The US Dollar Makes A Spectacular Recovery
May 25, 2015
German Chancellor Merkel and French President Hollande said today that the Greek government needs to do more work to flesh out its reform program and satisfy creditors. On Friday, the Greek government said it expects to reach a deal within the next 10 days. On Sunday, local elections will be held in Spain and on Monday, US, UK and most European markets will be closed for local holidays. The euro took a header late Friday to close near the 1.10 level while the US dollar surged to 96.26.
The US headline inflation was perfectly in line with expectations at -0.2% Y/Y. The core reading was unchanged at 1.8% Y/Y, while a marginal decline to 1.7% Y/Y was expected. So, the report was very close to expectations. Still it triggered a sharp repositioning especially in the FX market. Although headline inflation dropped to a new cyclical low in April, this was mainly due to a significant drop in energy prices. Underlying price pressures remain however healthy with core inflation only slightly below the Fed’s 2% inflation target.

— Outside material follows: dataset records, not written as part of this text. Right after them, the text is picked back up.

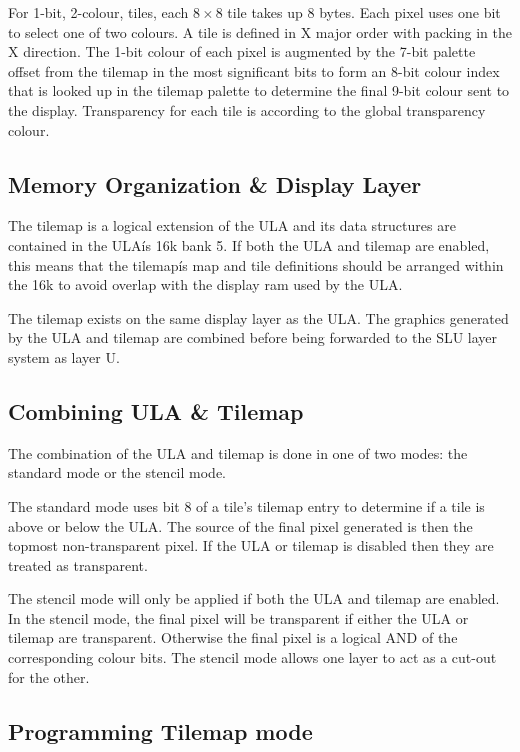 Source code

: For 1-bit, 2-colour, tiles, each $8\times8$ tile takes up 8
bytes. Each pixel uses one bit to select one of two colours. A tile is
defined in X major order with packing in the X direction. The 1-bit
colour of each pixel is augmented by the 7-bit palette offset from the
tilemap in the most significant bits to form an 8-bit colour index
that is looked up in the tilemap palette to determine the final 9-bit
colour sent to the display. Transparency for each tile is according to
the global transparency colour.

\subsection{Memory Organization \& Display Layer}
The tilemap is a logical extension of the ULA and its data structures
are contained in the ULAís 16k bank 5. If both the ULA and tilemap are
enabled, this means that the tilemapís map and tile definitions should
be arranged within the 16k to avoid overlap with the display ram used
by the ULA.

The tilemap exists on the same display layer as the ULA. The graphics
generated by the ULA and tilemap are combined before being forwarded
to the SLU layer system as layer U.

\subsection{Combining ULA \& Tilemap}
The combination of the ULA and tilemap is done in one of two modes:
the standard mode or the stencil mode.

The standard mode uses bit 8 of a tile's tilemap entry to determine if
a tile is above or below the ULA. The source of the final pixel
generated is then the topmost non-transparent pixel. If the ULA or
tilemap is disabled then they are treated as transparent.

The stencil mode will only be applied if both the ULA and tilemap are
enabled. In the stencil mode, the final pixel will be transparent if
either the ULA or tilemap are transparent. Otherwise the final pixel
is a logical AND of the corresponding colour bits. The stencil mode
allows one layer to act as a cut-out for the other.

\subsection{Programming Tilemap mode}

Federal Reserve chair Janet Yellen has said the central bank is on track to raise short-term interest rates this year, but will likely proceed slowly and cautiously because the job market hasn’t fully healed, inflation is low and growth has again disappointed.
The comments, made just a few weeks before the Fed’s next policy meeting June 16-17, were the latest indication from the central bank it is highly unlikely to start raising rates at that gathering but could do so later in the year if the economy picks up.
Yellen made clear that even after that initial move she has little inclination to move quickly. It could be “several years,” she said, before the federal funds rate is back at a level the Fed considers being normal in the long-run. Fed officials see the rate getting to 3.75 per cent someday. Their March forecasts showed that even at the end of 2017, they expected the rate to still be slightly below that level.